(Beginning of DATA FOR THIS TASK)

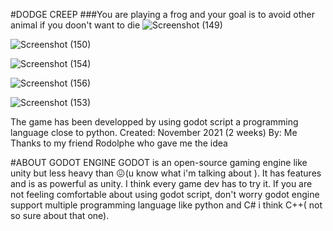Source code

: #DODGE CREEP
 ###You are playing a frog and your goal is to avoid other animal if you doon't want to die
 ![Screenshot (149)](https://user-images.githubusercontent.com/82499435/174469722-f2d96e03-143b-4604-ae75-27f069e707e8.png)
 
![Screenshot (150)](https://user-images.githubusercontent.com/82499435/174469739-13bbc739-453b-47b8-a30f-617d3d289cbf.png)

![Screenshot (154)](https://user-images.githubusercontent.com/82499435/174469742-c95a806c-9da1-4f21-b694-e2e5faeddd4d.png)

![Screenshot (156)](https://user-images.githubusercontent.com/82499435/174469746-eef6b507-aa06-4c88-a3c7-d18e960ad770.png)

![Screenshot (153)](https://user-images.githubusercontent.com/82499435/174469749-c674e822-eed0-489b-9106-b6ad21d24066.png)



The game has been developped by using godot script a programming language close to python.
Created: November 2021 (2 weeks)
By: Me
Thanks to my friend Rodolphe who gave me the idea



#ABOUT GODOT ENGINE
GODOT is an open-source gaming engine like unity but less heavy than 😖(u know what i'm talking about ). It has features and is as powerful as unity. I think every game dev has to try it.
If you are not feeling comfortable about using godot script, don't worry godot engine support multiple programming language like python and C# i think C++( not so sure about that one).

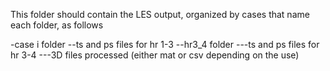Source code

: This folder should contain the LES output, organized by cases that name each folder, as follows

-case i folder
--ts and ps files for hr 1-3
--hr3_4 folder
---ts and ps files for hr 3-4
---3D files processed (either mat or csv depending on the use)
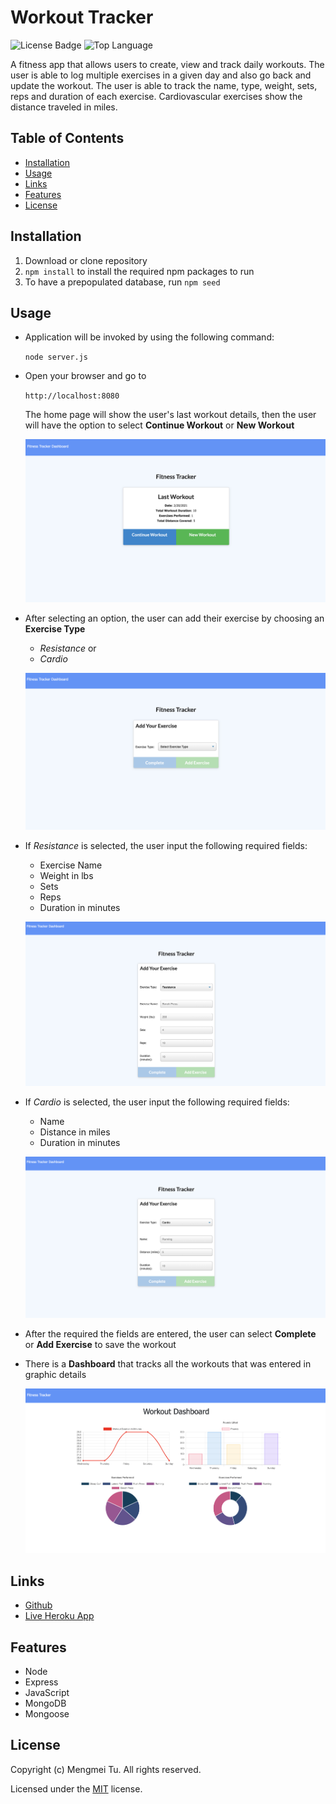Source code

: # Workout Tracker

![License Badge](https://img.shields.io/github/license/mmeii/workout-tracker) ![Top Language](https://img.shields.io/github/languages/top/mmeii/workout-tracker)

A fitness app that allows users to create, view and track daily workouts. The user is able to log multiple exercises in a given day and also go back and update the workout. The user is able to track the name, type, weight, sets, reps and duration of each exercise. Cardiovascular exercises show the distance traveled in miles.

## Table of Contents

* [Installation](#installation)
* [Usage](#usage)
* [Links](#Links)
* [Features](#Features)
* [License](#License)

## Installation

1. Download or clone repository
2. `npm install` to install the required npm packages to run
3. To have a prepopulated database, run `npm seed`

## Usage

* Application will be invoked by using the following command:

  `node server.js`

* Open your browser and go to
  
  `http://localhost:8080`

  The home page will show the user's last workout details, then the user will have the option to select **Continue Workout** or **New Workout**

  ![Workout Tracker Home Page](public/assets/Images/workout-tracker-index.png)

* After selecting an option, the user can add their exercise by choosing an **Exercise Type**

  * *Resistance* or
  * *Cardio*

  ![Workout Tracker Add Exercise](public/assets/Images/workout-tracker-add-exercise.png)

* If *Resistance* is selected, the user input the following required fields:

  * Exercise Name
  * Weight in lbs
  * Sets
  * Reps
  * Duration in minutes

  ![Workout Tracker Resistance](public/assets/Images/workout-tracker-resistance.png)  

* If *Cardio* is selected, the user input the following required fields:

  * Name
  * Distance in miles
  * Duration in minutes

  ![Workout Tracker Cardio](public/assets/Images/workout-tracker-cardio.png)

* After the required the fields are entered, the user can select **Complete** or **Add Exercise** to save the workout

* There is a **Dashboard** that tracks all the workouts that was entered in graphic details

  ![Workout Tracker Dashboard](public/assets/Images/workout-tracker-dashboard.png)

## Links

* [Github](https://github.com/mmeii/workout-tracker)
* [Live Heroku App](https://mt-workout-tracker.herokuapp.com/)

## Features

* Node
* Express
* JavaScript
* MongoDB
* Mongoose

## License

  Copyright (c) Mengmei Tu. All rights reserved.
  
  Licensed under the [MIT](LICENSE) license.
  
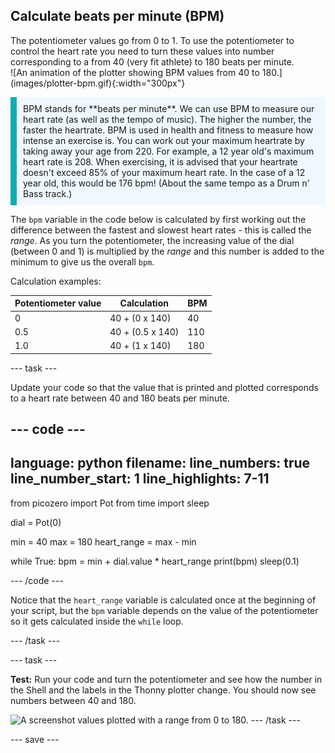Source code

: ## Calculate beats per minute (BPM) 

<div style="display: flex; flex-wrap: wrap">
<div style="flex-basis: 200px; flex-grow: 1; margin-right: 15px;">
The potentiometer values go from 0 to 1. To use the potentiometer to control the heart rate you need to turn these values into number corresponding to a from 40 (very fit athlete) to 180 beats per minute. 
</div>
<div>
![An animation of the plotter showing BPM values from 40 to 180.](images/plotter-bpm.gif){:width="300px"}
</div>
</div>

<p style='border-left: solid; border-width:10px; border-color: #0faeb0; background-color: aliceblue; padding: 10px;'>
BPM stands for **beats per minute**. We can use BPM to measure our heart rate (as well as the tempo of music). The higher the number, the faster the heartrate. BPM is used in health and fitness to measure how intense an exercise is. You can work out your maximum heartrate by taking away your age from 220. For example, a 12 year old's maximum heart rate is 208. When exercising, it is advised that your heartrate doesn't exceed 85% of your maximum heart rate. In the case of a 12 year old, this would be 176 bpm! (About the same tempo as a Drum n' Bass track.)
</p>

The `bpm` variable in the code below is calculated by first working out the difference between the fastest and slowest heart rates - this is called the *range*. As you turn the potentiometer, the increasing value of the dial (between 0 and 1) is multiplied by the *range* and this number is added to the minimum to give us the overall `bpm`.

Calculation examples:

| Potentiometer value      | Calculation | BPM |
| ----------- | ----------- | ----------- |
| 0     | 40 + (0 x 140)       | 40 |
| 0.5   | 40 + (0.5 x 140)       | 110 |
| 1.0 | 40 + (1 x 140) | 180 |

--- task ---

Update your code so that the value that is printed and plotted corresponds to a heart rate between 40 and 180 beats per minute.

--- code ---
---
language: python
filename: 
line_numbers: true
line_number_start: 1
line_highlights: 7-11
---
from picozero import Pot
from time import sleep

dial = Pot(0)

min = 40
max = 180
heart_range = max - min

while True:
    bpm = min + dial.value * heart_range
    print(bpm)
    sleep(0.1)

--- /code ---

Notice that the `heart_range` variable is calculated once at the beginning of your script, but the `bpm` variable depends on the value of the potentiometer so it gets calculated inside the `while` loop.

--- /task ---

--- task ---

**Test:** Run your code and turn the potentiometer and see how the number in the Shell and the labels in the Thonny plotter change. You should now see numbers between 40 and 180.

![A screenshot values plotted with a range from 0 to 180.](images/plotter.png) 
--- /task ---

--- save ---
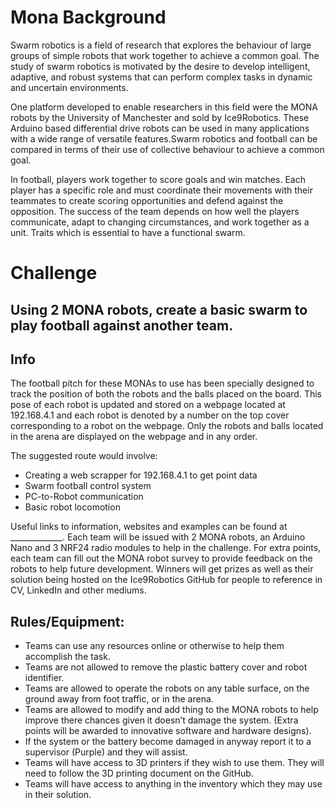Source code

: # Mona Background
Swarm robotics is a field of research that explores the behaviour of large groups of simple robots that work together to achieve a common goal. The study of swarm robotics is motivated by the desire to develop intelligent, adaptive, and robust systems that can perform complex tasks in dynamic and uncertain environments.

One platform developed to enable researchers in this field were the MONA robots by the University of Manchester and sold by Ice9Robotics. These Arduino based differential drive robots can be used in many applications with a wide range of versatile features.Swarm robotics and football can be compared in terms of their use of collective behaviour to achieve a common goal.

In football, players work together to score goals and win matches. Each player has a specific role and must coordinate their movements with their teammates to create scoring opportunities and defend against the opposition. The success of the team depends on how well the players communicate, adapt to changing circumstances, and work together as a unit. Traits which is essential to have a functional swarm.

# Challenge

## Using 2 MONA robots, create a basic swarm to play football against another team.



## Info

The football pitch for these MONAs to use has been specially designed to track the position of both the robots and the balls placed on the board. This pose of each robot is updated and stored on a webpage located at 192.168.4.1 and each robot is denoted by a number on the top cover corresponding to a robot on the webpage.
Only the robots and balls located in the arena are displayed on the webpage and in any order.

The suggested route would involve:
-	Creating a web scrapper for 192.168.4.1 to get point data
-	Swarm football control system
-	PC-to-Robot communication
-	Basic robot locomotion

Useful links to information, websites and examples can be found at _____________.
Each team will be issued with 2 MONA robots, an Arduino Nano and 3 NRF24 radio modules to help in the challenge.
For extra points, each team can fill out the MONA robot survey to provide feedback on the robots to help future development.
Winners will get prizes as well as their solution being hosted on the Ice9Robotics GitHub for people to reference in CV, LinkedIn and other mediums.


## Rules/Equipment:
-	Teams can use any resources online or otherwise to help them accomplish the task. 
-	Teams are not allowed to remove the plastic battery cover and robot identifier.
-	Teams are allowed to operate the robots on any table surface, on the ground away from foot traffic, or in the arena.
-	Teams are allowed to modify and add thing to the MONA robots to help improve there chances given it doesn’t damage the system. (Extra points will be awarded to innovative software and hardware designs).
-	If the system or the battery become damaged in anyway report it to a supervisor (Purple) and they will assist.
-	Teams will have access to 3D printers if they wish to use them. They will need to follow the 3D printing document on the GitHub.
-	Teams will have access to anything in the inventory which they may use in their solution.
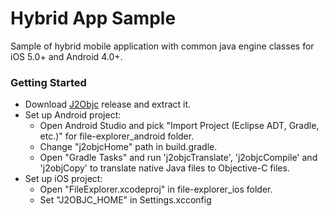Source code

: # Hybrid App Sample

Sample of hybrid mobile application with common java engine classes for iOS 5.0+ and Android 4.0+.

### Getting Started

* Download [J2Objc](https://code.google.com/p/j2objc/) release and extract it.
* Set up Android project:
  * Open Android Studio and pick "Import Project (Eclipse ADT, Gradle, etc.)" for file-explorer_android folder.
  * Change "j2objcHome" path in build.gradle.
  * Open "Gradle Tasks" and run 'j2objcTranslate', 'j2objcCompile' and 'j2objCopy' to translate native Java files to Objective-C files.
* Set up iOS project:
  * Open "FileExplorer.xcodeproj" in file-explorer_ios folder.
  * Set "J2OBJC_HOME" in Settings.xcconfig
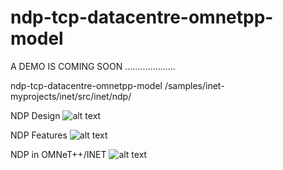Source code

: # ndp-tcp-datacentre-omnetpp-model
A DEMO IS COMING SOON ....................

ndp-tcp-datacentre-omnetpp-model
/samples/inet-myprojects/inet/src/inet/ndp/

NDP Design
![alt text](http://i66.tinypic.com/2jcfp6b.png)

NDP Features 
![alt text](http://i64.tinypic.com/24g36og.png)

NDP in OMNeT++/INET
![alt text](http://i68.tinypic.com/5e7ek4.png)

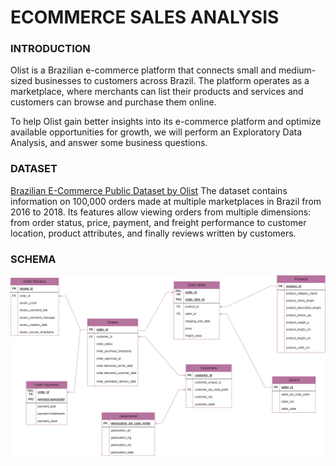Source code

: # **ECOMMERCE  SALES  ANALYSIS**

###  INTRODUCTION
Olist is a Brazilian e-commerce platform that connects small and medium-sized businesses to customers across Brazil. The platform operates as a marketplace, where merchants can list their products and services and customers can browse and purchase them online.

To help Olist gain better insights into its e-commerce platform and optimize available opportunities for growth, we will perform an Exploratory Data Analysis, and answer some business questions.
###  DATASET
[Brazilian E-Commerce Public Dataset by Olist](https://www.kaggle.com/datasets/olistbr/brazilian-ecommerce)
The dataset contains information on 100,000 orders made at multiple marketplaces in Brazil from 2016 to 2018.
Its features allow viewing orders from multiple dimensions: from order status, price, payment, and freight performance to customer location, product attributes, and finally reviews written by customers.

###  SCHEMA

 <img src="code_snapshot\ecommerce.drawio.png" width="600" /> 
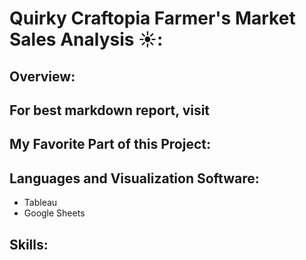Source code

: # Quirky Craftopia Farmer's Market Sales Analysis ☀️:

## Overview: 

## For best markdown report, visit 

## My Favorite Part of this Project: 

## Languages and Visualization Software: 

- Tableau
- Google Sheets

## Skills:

(End of DATA FOR THIS TASK)

WHAT IS REQUIRED:
Using the entries above, repeat only the lines from the one containing "Notice that the" through the one containing "40 and 180.", end lines included.

TASK SOLUTION:
Notice that the `heart_range` variable is calculated once at the beginning of your script, but the `bpm` variable depends on the value of the potentiometer so it gets calculated inside the `while` loop.

--- /task ---

--- task ---

**Test:** Run your code and turn the potentiometer and see how the number in the Shell and the labels in the Thonny plotter change. You should now see numbers between 40 and 180.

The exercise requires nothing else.